Faculty Spotlight: Eva Maria Räpple
Eva Maria Räpple
Program: Philosophy /
For Eva Maria Räpple, teaching means an opportunity to learn.
"In a certain way, the classroom is like a theater stage. As in a play, the discussions offer an opportunity for those who participate in a thought experiment to imagine what scenarios might work best and what scenarios may likely lead to failure without experiencing potential consequences in the real world," explained the Philosophy/Religious Studies professor. "Such endeavor offers an opportunity to critically examine topics and practice constructive criticism in order to gain an understanding of important questions for which there are rarely uncomplicated answers.

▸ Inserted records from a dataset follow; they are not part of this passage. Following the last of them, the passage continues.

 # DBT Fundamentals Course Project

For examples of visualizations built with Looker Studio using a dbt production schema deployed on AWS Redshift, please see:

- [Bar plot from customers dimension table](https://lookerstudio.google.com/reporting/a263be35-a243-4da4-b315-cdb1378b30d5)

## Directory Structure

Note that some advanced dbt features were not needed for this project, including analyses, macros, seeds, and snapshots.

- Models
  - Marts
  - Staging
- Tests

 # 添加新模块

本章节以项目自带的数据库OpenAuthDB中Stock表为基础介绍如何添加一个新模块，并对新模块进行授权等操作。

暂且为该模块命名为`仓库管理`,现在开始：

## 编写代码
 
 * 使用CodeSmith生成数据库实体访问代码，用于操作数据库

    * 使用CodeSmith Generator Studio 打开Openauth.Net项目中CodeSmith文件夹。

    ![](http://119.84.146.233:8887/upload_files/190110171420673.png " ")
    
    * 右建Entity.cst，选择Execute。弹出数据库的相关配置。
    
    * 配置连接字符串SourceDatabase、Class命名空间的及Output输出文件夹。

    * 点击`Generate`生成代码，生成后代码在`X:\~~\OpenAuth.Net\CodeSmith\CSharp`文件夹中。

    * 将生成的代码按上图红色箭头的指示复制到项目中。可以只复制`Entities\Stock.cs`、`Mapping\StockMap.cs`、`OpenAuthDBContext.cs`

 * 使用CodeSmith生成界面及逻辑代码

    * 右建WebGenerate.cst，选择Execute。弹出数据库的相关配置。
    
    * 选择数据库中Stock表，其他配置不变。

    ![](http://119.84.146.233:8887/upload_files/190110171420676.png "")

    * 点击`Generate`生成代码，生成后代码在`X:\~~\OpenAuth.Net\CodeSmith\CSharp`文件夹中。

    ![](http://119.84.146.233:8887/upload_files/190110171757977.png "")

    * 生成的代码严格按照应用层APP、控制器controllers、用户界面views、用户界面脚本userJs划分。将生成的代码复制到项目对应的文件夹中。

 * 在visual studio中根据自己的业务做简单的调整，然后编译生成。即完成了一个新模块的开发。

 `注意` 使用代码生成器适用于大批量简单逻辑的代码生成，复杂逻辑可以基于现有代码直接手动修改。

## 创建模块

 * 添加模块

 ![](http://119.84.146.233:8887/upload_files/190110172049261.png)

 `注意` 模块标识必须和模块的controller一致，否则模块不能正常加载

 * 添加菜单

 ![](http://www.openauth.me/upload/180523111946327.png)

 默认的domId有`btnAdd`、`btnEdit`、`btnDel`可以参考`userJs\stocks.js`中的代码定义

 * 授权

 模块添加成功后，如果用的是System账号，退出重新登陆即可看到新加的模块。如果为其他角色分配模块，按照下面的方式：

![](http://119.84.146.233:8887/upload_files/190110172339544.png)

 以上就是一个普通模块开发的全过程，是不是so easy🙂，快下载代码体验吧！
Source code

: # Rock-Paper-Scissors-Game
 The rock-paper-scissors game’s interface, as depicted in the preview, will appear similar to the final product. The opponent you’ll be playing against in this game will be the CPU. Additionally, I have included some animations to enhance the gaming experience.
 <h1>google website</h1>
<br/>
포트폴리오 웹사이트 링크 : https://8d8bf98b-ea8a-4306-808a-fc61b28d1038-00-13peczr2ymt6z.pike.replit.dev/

"In other words, understanding of the complex questions, beliefs and ideas happens in the experimental realm, not reality, as an all-important preparation for life itself."
Räpple brings plenty of experience to her students. She has lived in diverse countries and has earned her degrees across the globe: an MA Equivalency from the University of Frankfurt in Germany, an MA in Theology from the Catholic Theological Union in Chicago, and a Ph.D. in Philosophy from the University of St. Andrews in Scotland.
"Having lived in different countries throughout my life, I have always been fascinated with the diversity of ideas, patterns of thought, beliefs and values in this world," she said. "Simultaneously, I gained an awareness of the need to examine those contexts critically."
In the broadest sense, Räpple sees her goal as helping her students develop their potential as human beings.
"Students often wonder whether they should really pull themselves through the task of reading difficult texts, learning how to develop critical thinking, and struggle in composing concise arguments," she said. "I contend that this work pays off because the questions that are addressed and examined in Philosophy and Religious Studies are applicable to all human contexts: Who are we? How do we know? What do we believe to be true? What should our communities look like? How ought one to act?
"To explore philosophical questions such as these allows students to gain knowledge, to critically apply it and, ideally, to become creative, imaginative beings. In this global world, these abilities will be vital for students to participate responsibly and intelligently in their private as well as their public lives."